Claro que por detrás do episódio, como por detrás da história de Isaltino e de Loureiro, há uma realidade inquietante: o cinismo do eleitorado. Apoiando este extraordinário grupo, o eleitorado, ou pelo menos parte dele, está a comunicar à justiça e aos partidos: "Todos roubam. Toda a política é um roubo organizado, que os senhores protegem. Escusam de nos dizer que eles são piores - não são. São até melhores porque nos trataram bem. Se agora resolveram limpar a casa, comecem por outro lado." Se os três ganharem, ou se um deles ganhar, não importa qual, é o regime que perde. Não vale a pena inventar desculpas. Quando o voto rejeita expressamente a decência comum, não se pára mais."
in Público 24-09-2005
por Vasco Pulido Valente.
"Tenho sempre uma certa relutância em escrever sobre os "pequenos", ou seja, no caso, sobre Fátima Felgueiras, como antes dela tive em escrever sobre Isaltino ou sobre o major Loureiro, embora admita que nem Isaltino, nem Loureiro pertencem rigorosamente à raça. Essa relutância vem de uma razão prosaica: não ando a dormir e, em 30 anos, já pude perceber que os maiores "beneficiários" do regime não foram com certeza as criaturas um pouco patéticas que acabaram na televisão e nos jornais. O tráfego de influência, a fraude a sério, o negócio verdadeiramente corrupto, ficam por força e tradição entre indivíduos muito respeitáveis, que ninguém conhece e que nunca por nunca fazem falar de si. Ainda por cima, o grande crime, bem guardado por um exército de advogados, consegue conservar uma ficção de legalidade: uma assinatura aqui, um despacho ali, uma conversa acolá - e as coisas correm docemente.

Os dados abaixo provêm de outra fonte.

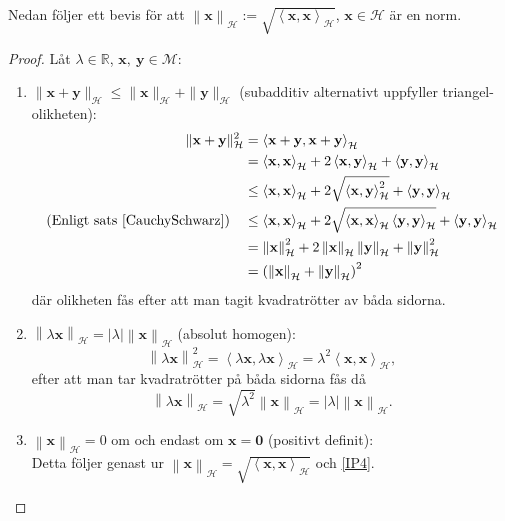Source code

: \documentclass[a4paper, 12pt]{report}
\theoremstyle{definition}
\theoremstyle{remark}
\newcommand{\bfx}{\mathbf{x}}
\newcommand{\llangle}{\left\langle}
\newcommand{\rrangle}{\right\rangle}
\begin{document}
Nedan följer ett bevis för att $\left\| \bfx \right\|_\mathcal{H} := \sqrt{\llangle \bfx , \bfx \rrangle_\mathcal{H}}$, $\bfx \in\mathcal{H}$ är en norm.
\begin{proof}
	Låt $\lambda \in \mathbb{R}$, $\bfx,~\mathbf{y}\in \mathcal{M}$:
	\begin{enumerate}[label=\textbf{N\arabic*}]
		\item $\| \bfx + \mathbf{y}\|_\mathcal{H} \leq \| \bfx \|_\mathcal{H} + \| \mathbf{y}\|_\mathcal{H}$ (subadditiv alternativt uppfyller triangel-olikheten): 
		\begin{align*}
			\| \bfx + \mathbf{y}\|_\mathcal{H}^2 &= \llangle \bfx + \mathbf{y}, \bfx + \mathbf{y}\rrangle_\mathcal{H}\\
			&= \llangle \bfx, \bfx \rrangle_\mathcal{H} + 2 \llangle \bfx, \mathbf{y}\rrangle_\mathcal{H} + \llangle \mathbf{y}, \mathbf{y} \rrangle_\mathcal{H}\\
			&\leq \llangle \bfx, \bfx \rrangle_\mathcal{H} + 2\sqrt{\llangle \bfx, \mathbf{y}\rrangle^2_\mathcal{H}} + \llangle \mathbf{y}, \mathbf{y} \rrangle_\mathcal{H}\\
			\text{(Enligt sats \ref{CauchySchwarz})}\quad&\leq \llangle \bfx, \bfx \rrangle_\mathcal{H} + 2\sqrt{\llangle \bfx, \bfx\rrangle_ \mathcal{H} \llangle \mathbf{y}, \mathbf{y} \rrangle_\mathcal{H}} + \llangle \mathbf{y}, \mathbf{y} \rrangle_\mathcal{H}\\
			&=\left\|\bfx \right\|^2_\mathcal{H} + 2\left\|\bfx \right\|_\mathcal{H}\left\|\mathbf{y} \right\|_\mathcal{H}  + \left\| \mathbf{y}\right\|^2_\mathcal{H}\\
			&= \left(\left\|\bfx \right\|_\mathcal{H}+ \left\| \mathbf{y}\right\|_\mathcal{H}\right)^2
		\end{align*}
		där olikheten fås efter att man tagit kvadratrötter av båda sidorna.
		\item $\left\| \lambda\bfx \right\|_\mathcal{H} = \left|\lambda\right|\left\| \bfx \right\|_\mathcal{H}$ (absolut homogen):
		\begin{equation*}
			\left\| \lambda\bfx \right\|_\mathcal{H}^2 = \llangle \lambda \bfx, \lambda \bfx \rrangle_\mathcal{H}
			= \lambda^2 \llangle \bfx, \bfx \rrangle_\mathcal{H},
		\end{equation*}
		efter att man tar kvadratrötter på båda sidorna fås då
		\begin{equation*}
			\left\| \lambda\bfx \right\|_\mathcal{H} = \sqrt{\lambda^2}\left\| \bfx \right\|_\mathcal{H} = \left|\lambda\right| \left\| \bfx \right\|_\mathcal{H}.
		\end{equation*}
		\item $\left\| \bfx \right\|_\mathcal{H}=0$ om och endast om $\bfx = \mathbf{0}$ (positivt definit):\\
		Detta följer genast ur $\left\| \bfx \right\|_\mathcal{H} = \sqrt{\llangle \bfx, \bfx \rrangle_\mathcal{H}}$ och \ref{IP4}. \qedhere
	\end{enumerate}
\end{proof}
\end{document}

Sabendo isto, despejar, tremendo, a indignação da praxe sobre a real insignificância de Isaltino, de Loureiro e de Fátima e opinar, com melancolia e pompa, sobre a famosa "moralidade da vida política" dá a impressão desagradável de bater no bode expiatório. Não porque eles mereçam qualquer condescendência. Mas porque o alarido esconde a enorme vigarice instituída, que os costumes permitem, o Estado consente e a televisão e os jornais largamente ignoram. Se alguém se aplicasse a descobrir o que valem hoje e o que valiam há vinte ou trinta anos certas personagens do regime, não perderia um décimo de segundo com a putativa delinquência de Fátima Felgueiras. Queimar a bruxa (mesmo a bruxa má) não me parece, em princípio, um exercício produtivo e saudável.
Claro que por detrás do episódio, como por detrás da história de Isaltino e de Loureiro, há uma realidade inquietante: o cinismo do eleitorado. Apoiando este extraordinário grupo, o eleitorado, ou pelo menos parte dele, está a comunicar à justiça e aos partidos: "Todos roubam. Toda a política é um roubo organizado, que os senhores protegem. Escusam de nos dizer que eles são piores - não são. São até melhores porque nos trataram bem. Se agora resolveram limpar a casa, comecem por outro lado." Se os três ganharem, ou se um deles ganhar, não importa qual, é o regime que perde. Não vale a pena inventar desculpas. Quando o voto rejeita expressamente a decência comum, não se pára mais."